> **Aim of the task**: Keep only those lines of the records that include the string "data".

++++

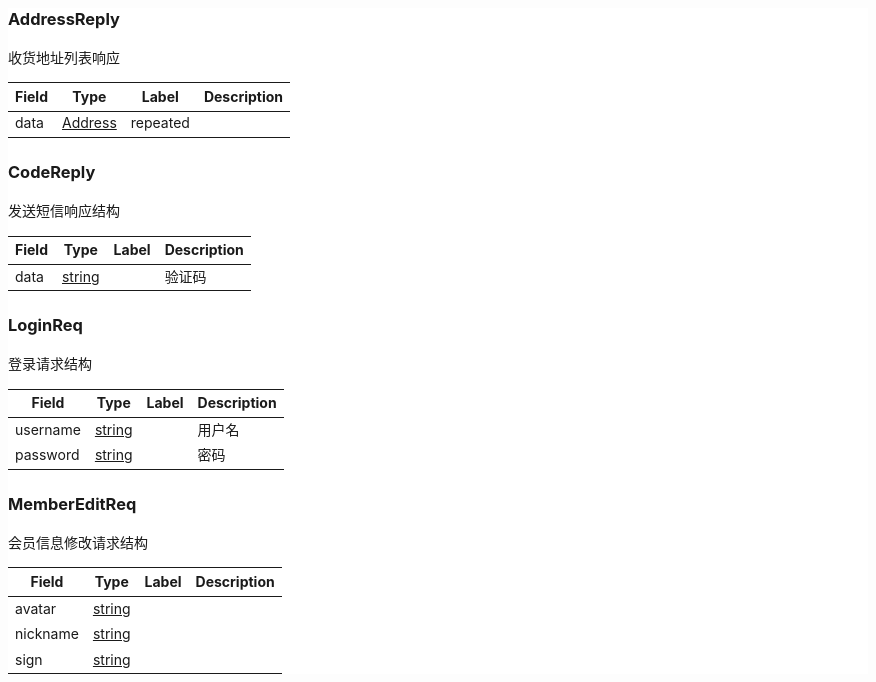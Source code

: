 




<a name="member.AddressReply"></a>

### AddressReply
收货地址列表响应


| Field | Type | Label | Description |
| ----- | ---- | ----- | ----------- |
| data | [Address](#member.Address) | repeated |  |






<a name="member.CodeReply"></a>

### CodeReply
发送短信响应结构


| Field | Type | Label | Description |
| ----- | ---- | ----- | ----------- |
| data | [string](#string) |  | 验证码 |






<a name="member.LoginReq"></a>

### LoginReq
登录请求结构


| Field | Type | Label | Description |
| ----- | ---- | ----- | ----------- |
| username | [string](#string) |  | 用户名 |
| password | [string](#string) |  | 密码 |






<a name="member.MemberEditReq"></a>

### MemberEditReq
会员信息修改请求结构


| Field | Type | Label | Description |
| ----- | ---- | ----- | ----------- |
| avatar | [string](#string) |  |  |
| nickname | [string](#string) |  |  |
| sign | [string](#string) |  |  |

++++

> **Answer to this problem**:
| data | [Address](#member.Address) | repeated |  |
| data | [string](#string) |  | 验证码 |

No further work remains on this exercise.